To avoid this, we tried with non-temporal instructions [10] which directly write into memory and avoid the additional cache read. This gives us a write bandwidth of about 13.65 GB/s. These instructions seem to occur an additional overhead in terms of microcode translation into multiple opcodes (they are not single opcode instructions but multiple opcodes making up a single assembly instruction). Finally, we went with a simple implementation of writing into memory using stosq using asm in c++ [11] and were able to achieve a theoretical **write** bandwidth of about **19.975 GB/s**. The instruction used for this benchmarking was,

asm volatile("cld\n rep stosq"::"a" (0), "c" (ARR\_SIZE / 8), "D" (myArray)); with an 8-byte aligned character array. This is still not close to the maximum theoretical bandwidth and we theorize that additional processes which use the same memory channel might reduce available bandwidth.

The speed of the memory controller and DRAM page conflicts also play an important role in limiting the memory bandwidth. Since our bandwidth experiment was conducted on one thread, in a single process, it wasn't as efficient as it would be if multiple threads accessed memory at the same time (which would be able to obtain the maximum possible throughput from the memory.)

For reads, we tweaked the same instruction a little, to use lodsq instead of stosq, asm volatile("cld\n rep lodsq"::"S" (myArray), "c" (ARR\_SIZE / 8): "%eax"); and we observe a read bandwidth of about 22.213 GB/s.

#### 8.3 Results

| Experiment      | Bandwidth (GB/s) |
|-----------------|------------------|
| Write Bandwidth | 19.975           |
| Read Bandwidth  | 22.213           |

## 8.4 Analysis and Discussion

Surprisingly, this is less than half the theoretical maximum read bandwidth of 51.2 GB/s and we surmise that the same problems affecting write bandwidth affects read bandwidths also i.e., absence of multithreaded sequential and random access reads, no guarantee of full channel bandwidth for our benchmark etc.

Hardware prefetchers try to predict memory accesses and issue speculative prefetch requests to the predicted addresses before the instructions are actually run [12] so we read an entire 1 GB chunk of memory into a globally allocated char\* by using the lodsq / stosq instructions. Additionally, the Intel Haswell micro-architecture has 3 prefetchers [13],

- a) A hardware prefetcher which detects access at a uniform stride (within 64B)
- b) An adjacent cache line prefetch which pairs cache lines for read access
- c) A DCU prefetcher for L1 D-cache prefetching

Our assembly instructions perform a uniform stride > 64B and so does not come under the hardware prefetcher. We disabled the adjacent cache line prefetch by setting **bit 19 of register 1A0h** on our machine. After this, we have taken reasonable assumptions as to the absence of the influence of the cache prefetcher on our readings. Another point to note is that having a small number of assembly instructions (1/2) ensures that only the first OPCODE fetch is a miss in the L1 instruction cache, subsequent fetches have a high probability of being a cache hit in the L1 I - cache or at some other higher level cache and so the overhead of the processor having to fetch the instruction OPCODE from memory is reduced too.

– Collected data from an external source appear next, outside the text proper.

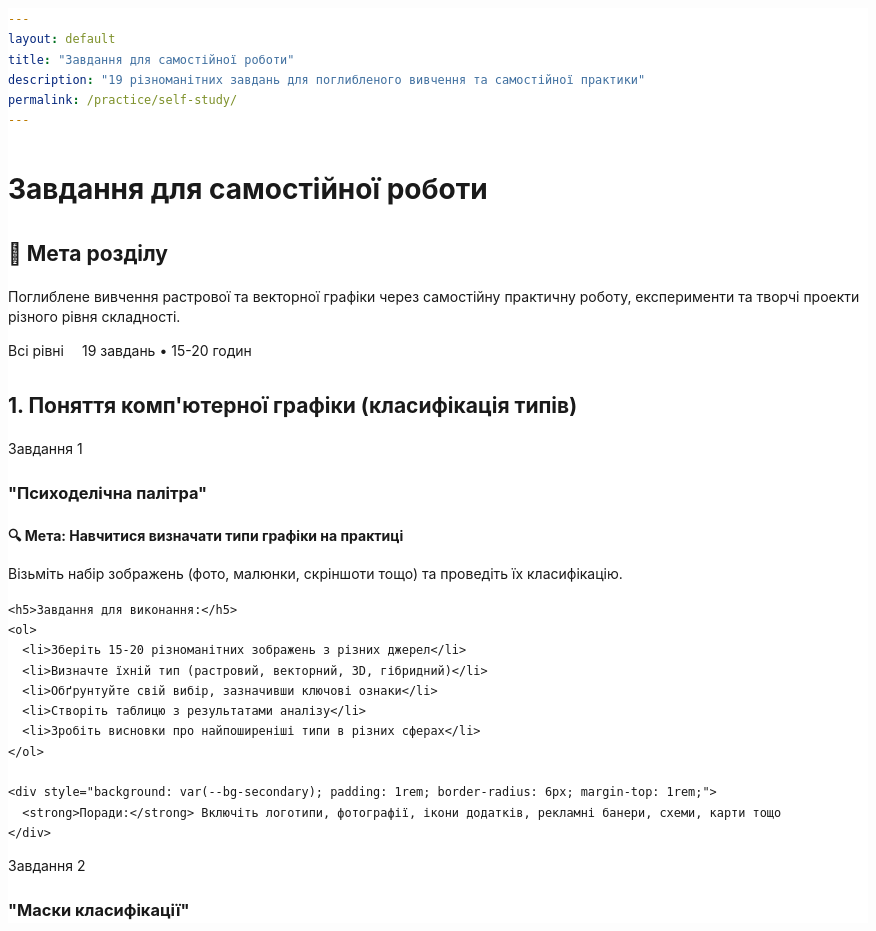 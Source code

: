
 ```yaml
---
layout: default
title: "Завдання для самостійної роботи"
description: "19 різноманітних завдань для поглибленого вивчення та самостійної практики"
permalink: /practice/self-study/
---
```


# Завдання для самостійної роботи

<div class="content-wrapper">
  <div class="card">
    <div class="card-header">
      <h2 class="card-title">🎯 Мета розділу</h2>
    </div>
    <p>Поглиблене вивчення растрової та векторної графіки через самостійну практичну роботу, експерименти та творчі проекти різного рівня складності.</p>
    <div style="margin-top: 1rem;">
      <span class="task-level beginner">Всі рівні</span>
      <span style="margin-left: 1rem; color: var(--text-secondary);">19 завдань • 15-20 годин</span>
    </div>
  </div>
</div>

## 1. Поняття комп'ютерної графіки (класифікація типів)

<div class="task">
  <div class="task-level beginner">Завдання 1</div>
  <h3>"Психоделічна палітра"</h3>
  
  <div class="card">
    <h4>🔍 Мета: Навчитися визначати типи графіки на практиці</h4>
    <p>Візьміть набір зображень (фото, малюнки, скріншоти тощо) та проведіть їх класифікацію.</p>
    
    <h5>Завдання для виконання:</h5>
    <ol>
      <li>Зберіть 15-20 різноманітних зображень з різних джерел</li>
      <li>Визначте їхній тип (растровий, векторний, 3D, гібридний)</li>
      <li>Обґрунтуйте свій вибір, зазначивши ключові ознаки</li>
      <li>Створіть таблицю з результатами аналізу</li>
      <li>Зробіть висновки про найпоширеніші типи в різних сферах</li>
    </ol>
    
    <div style="background: var(--bg-secondary); padding: 1rem; border-radius: 6px; margin-top: 1rem;">
      <strong>Поради:</strong> Включіть логотипи, фотографії, ікони додатків, рекламні банери, схеми, карти тощо
    </div>
  </div>
</div>

<div class="task">
  <div class="task-level beginner">Завдання 2</div>
  <h3>"Маски класифікації"</h3>
   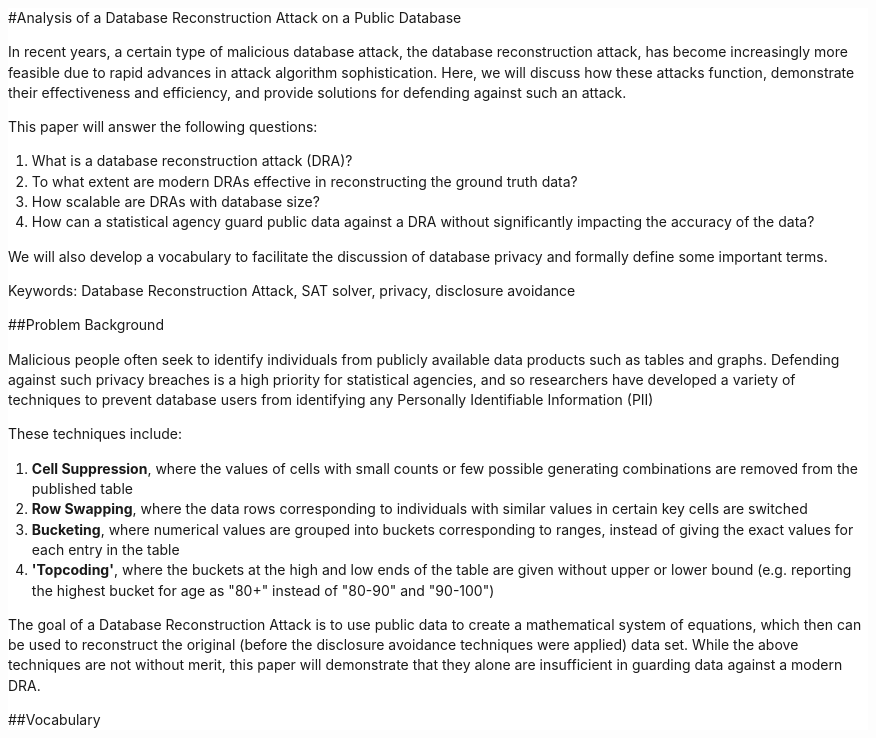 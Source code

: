 #Analysis of a Database Reconstruction Attack on a Public Database

In recent years, a certain type of malicious database attack,
the database reconstruction attack, has become increasingly
more feasible due to rapid advances in attack algorithm 
sophistication. Here, we will discuss how these attacks
function, demonstrate their effectiveness and efficiency,
and provide solutions for defending against such an attack.

This paper will answer the following questions:

1. What is a database reconstruction attack (DRA)?
2. To what extent are modern DRAs effective in reconstructing 
the ground truth data?
3. How scalable are DRAs with database size?
4. How can a statistical agency guard public data against a DRA without 
significantly impacting the accuracy of the data?

We will also develop a vocabulary to facilitate the discussion
of database privacy and formally define some important terms. 

Keywords: Database Reconstruction Attack, SAT solver, privacy, 
disclosure avoidance

##Problem Background

Malicious people often seek to identify individuals from publicly
available data products such as tables and graphs. 
Defending against such privacy breaches is 
a high priority for statistical agencies, and so researchers
have developed a variety of techniques to prevent database users
from identifying any Personally Identifiable Information (PII)

These techniques include:
1. **Cell Suppression**, where the values of cells with small counts or few possible
generating combinations are removed from the published table
2. **Row Swapping**, where the data rows corresponding to individuals 
with similar values in certain key cells are switched
3. **Bucketing**, where numerical values are grouped into 
buckets corresponding to ranges, instead of giving the exact
values for each entry in the table
4. **'Topcoding'**, where the buckets at the high and low ends
of the table are given without upper or lower bound (e.g. 
reporting the highest bucket for age as "80+" instead of 
"80-90" and "90-100")


The goal of a Database Reconstruction Attack is to 
use public data to create a mathematical system of equations,
which then can be used to reconstruct the original (before the disclosure
avoidance techniques were applied) data set.
While the above techniques are not without merit, this paper will
demonstrate that they alone are insufficient in guarding data against
a modern DRA. 

##Vocabulary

# 9. Page Fault Service Time

#### 9.1 Estimation

Initially expected page fault service times were on the order of several milliseconds but then we reviewed the machine specs again and came to the conclusion that our disk is a high end PCIe SSD with a disk latency of around 0.01ms [14]. It does not have any of the overheads of a spinning disk, such as rotational latency, seek latency, command processing time and settle time. The FTL (flash translation layer) does impose a small overhead when writing / reading from disk but does not impact the performance as much as when compared to a spinning disk. Hence, based on these revised configurations, we estimated a page fault service time of about 0.03 ms and the values are much lower than that, about 0.016 ms.

## 9.2 Methodology

We measure the page fault service time using mmap to map a 1GB file into virtual memory using the command

## memMapFile = mmap(0, chunkSize, PROT\_READ, MAP\_PRIVATE, fd, offset);

where the file is divided into chunks of size chunkSize and and we load each chunk into memory, from the specified offset. By dereferencing the memory object returned by mmap and striding across this object by a size > pagesize (4K), we ensure that subsequent accesses are all page faults and the VM manager brings the pages from disk onto the main memory as well as the TLB.

#### 9.3 Results

On the initial runs through the program, we calculate the average page fault service time to be about **16618.9 ns**. But on going through frequent, multiple runs of the program, the service time reduces significantly, to about **1445.86 ns** 

## 9.4 Analysis and Discussion

We postulate that we observe these results for two reasons:

- 1) The presence of a TLB in the VM manager. Subsequent page faults are accessed quickly from the TLB and addresses are quickly translated from the TLB instead of a page table lookup
- 2) A soft page fault Many pages may not be paged out to disk (remaining in main memory or secondary page caching) but whose address mapping is no longer in the TLB, in which case there is no need to load the page from disk but merely update the TLB with the address mapping and re access the in-memory page.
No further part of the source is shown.